In picking up where we left off… After a summer that was largely spent away from the race track (at times by choice, and often because we couldn’t seem to dodge the rain drops), we made what’s become an annual journey to Brainerd, MN. We left early enough to spend a day at the Mall of America. We’ve done that for the past couple years. My wife loves to shop (shocker, huh?), and little Gary digs the roller coasters and rides. Plus there’s easy, convenient parking for the rig and good eats (those keep me happy), so everyone wins.
Once we got to the track, Tommy Phillips and I hosted our final Super Seminar of the 2016 season for a small, but eager and active crowd. As usual, the seminar was a blast; thanks again to everyone who attended, and to the staff at BIR for accommodating our request.
Racing action started ominously. We were parked on a dirt road, about as far from the race track as possible (in an area that I didn’t even realize was part of the property). Following our first Super Comp time trial on Thursday, I looked at the sky. There was weather on the way, and I could see the clouds forming, but all accounts were that the wet stuff was over an hour away. So I went ahead to the staging lanes when Super Gas was called for their first session. That was a bad call. I ended up in the worst spot possible: when the skies opened I was literally dead in the middle of the staging lanes: four rows of cars to the left, the right, in front, and behind. By the time I turned the car around and pointed for the dirt road, I was completely soaked (it was the first time I was wishing I had a S/G car with a roof)!
To make matters worse, I knew I was returning to a trailer where two beautiful, and immaculately prepared dragsters were sitting outside in a muddy monsoon. By the time we got loaded up, Jessica and I were both dripping wet; despite our efforts to dry everything, our seat pads, helmets, and fire suits were still moist on Sunday! Ewww!
Competition got off to a great start; by mid-morning on Saturday we had all three entries: my K&N Filters Dragster, Jessica’s American Race Cars Dragster, and my Racing RV’s Corvette still in competition heading into the quarterfinal round in each respective category. It went downhill from there. Jessica lost in the quarterfinals with a bad lamp. I was super proud of her – it was her best performance in a national event and very fun to watch! A couple pairs later, my friend and eventual event winner Austin Sharpe dispatched me in the same category. The Super Gas quarterfinal and my impending matchup with Tommy Phillips got bumped back to Sunday morning.
There, we left the starting line together, and just as my car was about to kick off the throttle stop, it labored. Before I could pull my foot off the accelerator, the throttle stop opened… Then, as the one and only Anthony Bertozzi would say, “That bitch blew up.” That was the end of that.

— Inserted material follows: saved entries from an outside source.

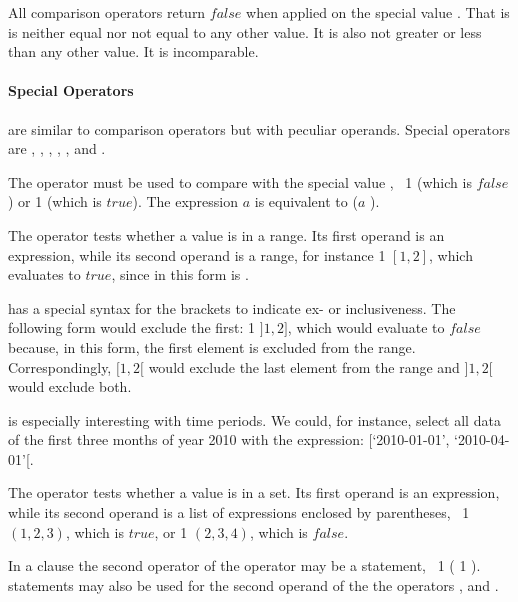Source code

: All comparison operators return $false$
when applied on the special value .
That is  is neither equal nor
not equal to any other value. It is also
not greater or less than any other value.
It is incomparable. 

\paragraph{Special Operators}
are similar to comparison operators
but with peculiar operands.
Special operators are
,
,
,
,
,
 and
.


The operator  must be used
to compare with the special value
, \eg\ 1 
(which is $false$) 
or 1 
(which is $true$).
The expression
$a$  is
equivalent to
($a$ ).

The operator  tests
whether a value is in a range.
Its first operand is an expression,
while its second operand is a range,
for instance
1  $[1,2]$,
which evaluates to $true$,
since  in this form is
.

 has a special syntax
for the brackets to indicate
ex- or inclusiveness. The following
form would exclude the first:
1  $]1,2]$,
which would evaluate to $false$
because, in this form, the first
element is excluded from the range.
Correspondingly,
 $[1,2[$
would exclude the last element from the range
and
 $]1,2[$
would exclude both.

 is especially interesting
with time periods. We could, for instance,
select all data of the first three months
of year 2010 with the expression:
 
[`2010-01-01', `2010-04-01'[.

The operator  tests
whether a value is in a set.
Its first operand is an expression,
while its second operand is a list
of expressions enclosed by parentheses,
\eg\ 1  $(1,2,3)$,
which is $true$, or
1  $(2,3,4)$,
which is $false$.

In a  clause
the second operator of the  operator
may be a  statement, \eg\
1 
( 1  ).
\acronym{dql} statements may also be used
for the second operand of the the operators
,  and .

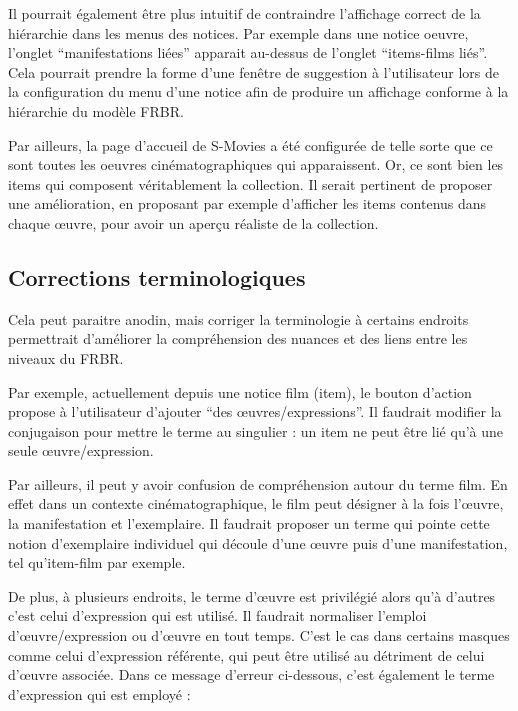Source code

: Il pourrait également être plus intuitif de contraindre l’affichage correct de la hiérarchie dans les menus des notices. Par exemple dans une notice \gls{oeuvre}, l’onglet “\gls{manifestation}s liées” apparait au-dessus de l’onglet “\gls{item}s-films liés”. Cela pourrait prendre la forme d’une fenêtre de suggestion à l’utilisateur lors de la configuration du menu d’une notice afin de produire un affichage conforme à la hiérarchie du modèle \gls{FRBR}.  

Par ailleurs, la page d’accueil de S-Movies a été configurée de telle sorte que ce sont toutes les \gls{oeuvre}s cinématographiques qui apparaissent. Or, ce sont bien les \gls{item}s qui composent véritablement la collection. Il serait pertinent de proposer une amélioration, en proposant par exemple d’afficher les \gls{item}s contenus dans chaque œuvre, pour avoir un aperçu réaliste de la collection.  

\subsection{Corrections terminologiques }

Cela peut paraitre anodin, mais corriger la terminologie à certains endroits permettrait d’améliorer la compréhension des nuances et des liens entre les niveaux du FRBR.  

Par exemple, actuellement depuis une notice film (\gls{item}), le bouton d’action propose à l’utilisateur d’ajouter “des œuvres/expressions”. Il faudrait modifier la conjugaison pour mettre le terme au singulier : un \gls{item} ne peut être lié qu’à une seule œuvre/expression.  

Par ailleurs, il peut y avoir confusion de compréhension autour du terme film. En effet dans un contexte cinématographique, le film peut désigner à la fois l’œuvre, la \gls{manifestation} et l’exemplaire. Il faudrait proposer un terme qui pointe cette notion d’exemplaire individuel qui découle d’une œuvre puis d’une \gls{manifestation}, tel qu'\gls{item}-film par exemple.  

De plus, à plusieurs endroits, le terme d’œuvre est privilégié alors qu’à d’autres c’est celui d’expression qui est utilisé. Il faudrait normaliser l’emploi d’œuvre/expression ou d’œuvre en tout temps. C’est le cas dans certains masques comme celui d’expression référente, qui peut être utilisé au détriment de celui d’œuvre associée. Dans ce message d’erreur ci-dessous, c’est également le terme d’expression qui est employé :  

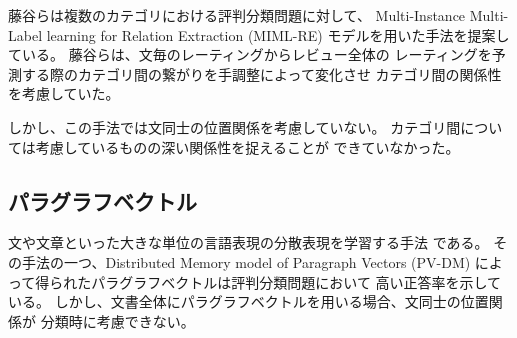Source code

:\documentclass{ttisummary}
\begin{document}
藤谷ら\cite{fujitani15}は複数のカテゴリにおける評判分類問題に対して、
Multi-Instance Multi-Label learning for Relation Extraction (MIML-RE)
\cite{mihai12}モデルを用いた手法を提案している。
藤谷ら\cite{fujitani15}は、文毎のレーティングからレビュー全体の
レーティングを予測する際のカテゴリ間の繋がりを手調整によって変化させ
カテゴリ間の関係性を考慮していた。

しかし、この手法では文同士の位置関係を考慮していない。
カテゴリ間については考慮しているものの深い関係性を捉えることが
できていなかった。


\subsection{パラグラフベクトル}

文や文章といった大きな単位の言語表現の分散表現を学習する手法\cite{quoc14}
である。
その手法の一つ、Distributed Memory model of Paragraph Vectors (PV-DM)
によって得られたパラグラフベクトルは評判分類問題において
高い正答率を示している\cite{quoc14}。
しかし、文書全体にパラグラフベクトルを用いる場合、文同士の位置関係が
分類時に考慮できない。
\end{document}
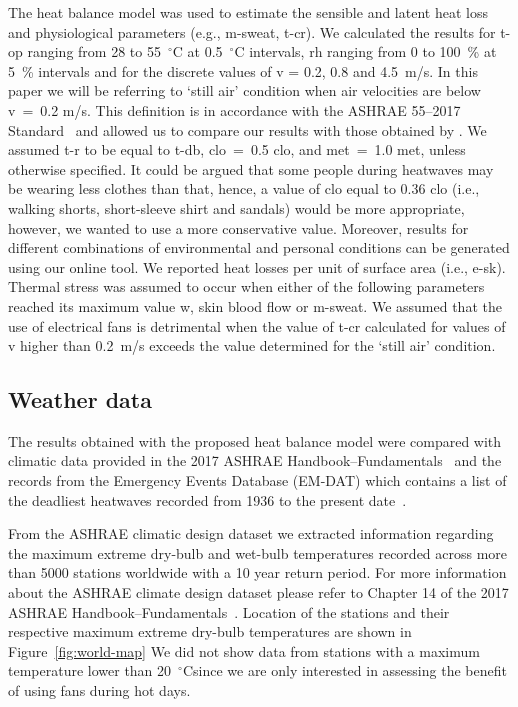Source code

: The heat balance model was used to estimate the sensible and latent heat loss and physiological parameters (e.g., \ac{m-sweat}, \ac{t-cr}).
We calculated the results for \ac{t-op} ranging from 28 to 55~$^{\circ}$C at 0.5~$^{\circ}$C intervals, \ac{rh} ranging from 0 to 100~\% at 5~\% intervals and for the discrete values of \ac{v} = 0.2, 0.8 and 4.5~m/s.
In this paper we will be referring to `still air' condition when air velocities are below \ac{v}~=~0.2 m/s.
This definition is in accordance with the ASHRAE 55--2017 Standard~\cite{ashrae552017} and allowed us to compare our results with those obtained by .
We assumed \ac{t-r} to be equal to \ac{t-db}, \ac{clo}~=~0.5 clo, and \ac{met}~=~1.0 met, unless otherwise specified.
It could be argued that some people during heatwaves may be wearing less clothes than that, hence, a value of \ac{clo} equal to 0.36 clo (i.e., walking shorts, short-sleeve shirt and sandals) would be more appropriate, however, we wanted to use a more conservative value.
Moreover, results for different combinations of environmental and personal conditions can be generated using our online tool.
We reported heat losses per unit of surface area (i.e., \ac{e-sk}).
Thermal stress was assumed to occur when either of the following parameters reached its maximum value \ac{w}, skin blood flow or \ac{m-sweat}.
We assumed that the use of electrical fans is detrimental when the value of \ac{t-cr} calculated for values of \ac{v} higher than 0.2~m/s exceeds the value determined for the `still air' condition.

\subsection{Weather data}\label{subsec:weather-data}

The results obtained with the proposed heat balance model were compared with climatic data provided in the 2017 ASHRAE Handbook--Fundamentals~\cite{ASHRA2017} and the records from the Emergency Events Database (EM-DAT) which contains a list of the deadliest heatwaves recorded from 1936 to the present date~\cite{EMDATThe70:online}.

From the ASHRAE climatic design dataset we extracted information regarding the maximum extreme dry-bulb and wet-bulb temperatures recorded across more than 5000 stations worldwide with a 10 year return period.
For more information about the ASHRAE climate design dataset please refer to Chapter 14 of the 2017 ASHRAE Handbook--Fundamentals~\cite{ASHRA2017}.
Location of the stations and their respective maximum extreme dry-bulb temperatures are shown in Figure~\ref{fig:world-map}
We did not show data from stations with a maximum temperature lower than 20~$^\circ$C\@ since we are only interested in assessing the benefit of using fans during hot days.

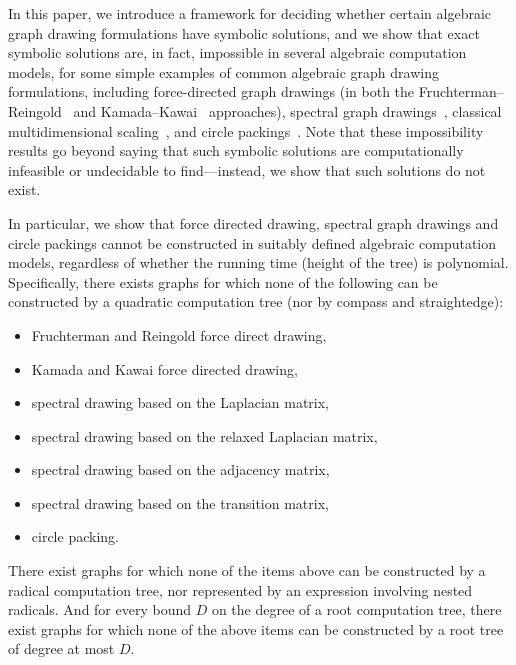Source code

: \documentclass[oribibl,10pt]{llncs}
\begin{document}
In this paper, we introduce a framework for deciding whether certain 
algebraic graph drawing formulations have symbolic solutions, and we show that
exact symbolic solutions are, in fact, impossible in several 
algebraic computation models, for some simple examples
of common algebraic graph drawing formulations, including 
force-directed graph
drawings (in both the Fruchterman--Reingold~\cite{FruRei-SPE-1991} and 
Kamada--Kawai~\cite{KamKaw-IPL-1989} approaches), 
spectral graph drawings~\cite{Kor-CMA-2005}, classical multidimensional scaling~\cite{KruSee-CSG-80}, and 
circle packings~\cite{Koe-BSAWL-36}.
Note that these impossibility 
results go beyond saying that such symbolic solutions are
computationally infeasible or undecidable to find---instead, 
we show that such solutions do not exist.

\ifFull
In particular,
we show that force directed drawing, spectral graph drawings and circle
packings cannot be constructed in suitably defined algebraic computation models, regardless of whether the running time (height of the tree) is polynomial. Specifically, there exists graphs for 
which none of the following 
can be constructed by a quadratic computation tree (nor by compass and straightedge):
\begin{itemize}
\item Fruchterman and Reingold force direct drawing,
\item Kamada and Kawai force directed drawing,
\item spectral drawing based on the Laplacian matrix,
\item spectral drawing based on the relaxed Laplacian matrix,
\item spectral drawing based on the adjacency matrix,
\item spectral drawing based on the transition matrix,
\item circle packing.
\end{itemize}
There exist graphs for which none of the items above can be constructed by a radical computation tree, nor represented by an expression involving nested radicals. And for every bound $D$ on the degree of a root computation tree, there exist graphs for which none of the above items can be constructed by a root tree of degree at most $D$.
\fi
\end{document}

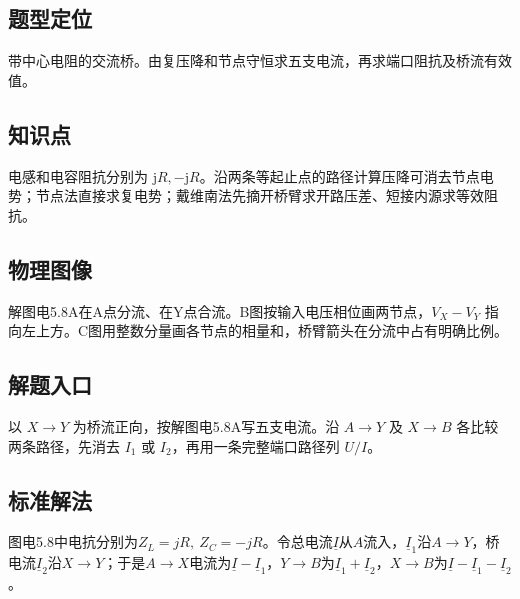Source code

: \documentclass[UTF8,fontset=fandol,a4paper,11pt]{ctexart}
\begin{document}


\subsection*{题型定位}

带中心电阻的交流桥。由复压降和节点守恒求五支电流，再求端口阻抗及桥流有效值。



\subsection*{知识点}

电感和电容阻抗分别为 $\mathrm jR,-\mathrm jR$。沿两条等起止点的路径计算压降可消去节点电势；节点法直接求复电势；戴维南法先摘开桥臂求开路压差、短接内源求等效阻抗。



\subsection*{物理图像}

解图电5.8A在A点分流、在Y点合流。B图按输入电压相位画两节点，$V_X-V_Y$ 指向左上方。C图用整数分量画各节点的相量和，桥臂箭头在分流中占有明确比例。



\subsection*{解题入口}

以 $X\to Y$ 为桥流正向，按解图电5.8A写五支电流。沿 $A\to Y$ 及 $X\to B$ 各比较两条路径，先消去 $I_1$ 或 $I_2$，再用一条完整端口路径列 $U/I$。


\subsection*{标准解法}


图电5.8中电抗分别为$Z_L=jR,\ Z_C=-jR$。令总电流$\underline I$从$A$流入，$\underline I_1$沿$A\to Y$，桥电流$\underline I_2$沿$X\to Y$；于是$A\to X$电流为$\underline I-\underline I_1$，$Y\to B$为$\underline I_1+\underline I_2$，$X\to B$为$\underline I-\underline I_1-\underline I_2$。
\end{document}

In conclusion: 3 entries in the quarterfinals (visions of grandeur and multiple Wally’s)… 0 entries in the semi-finals. 1 blown up bullet. 3 soggy helmets.
On the way home, I decided that the best way to improve our spirits was a good meal. Somewhere in MN, I made an exit for a Red Lobster (Jessica’s favorite). Let’s just say that the parking lot wasn’t designed for our Racing RV’s toterhome and Team K&N trailer! By the time I realized that, it was a little too late to do much about it. It was pretty dicey. Thankfully, no vehicles or individuals were harmed in the creation of this story. A few curbs, tires, and bushes are a little worse for the wear; and had there been a fire (or a fire marshal present) while we enjoyed dinner, it wouldn’t have been a good deal. Thankfully, once we finished our meal, the parking lot cleared out enough that I was able to get back on the road without issue. Just the way I drew it up (just ask my wife)!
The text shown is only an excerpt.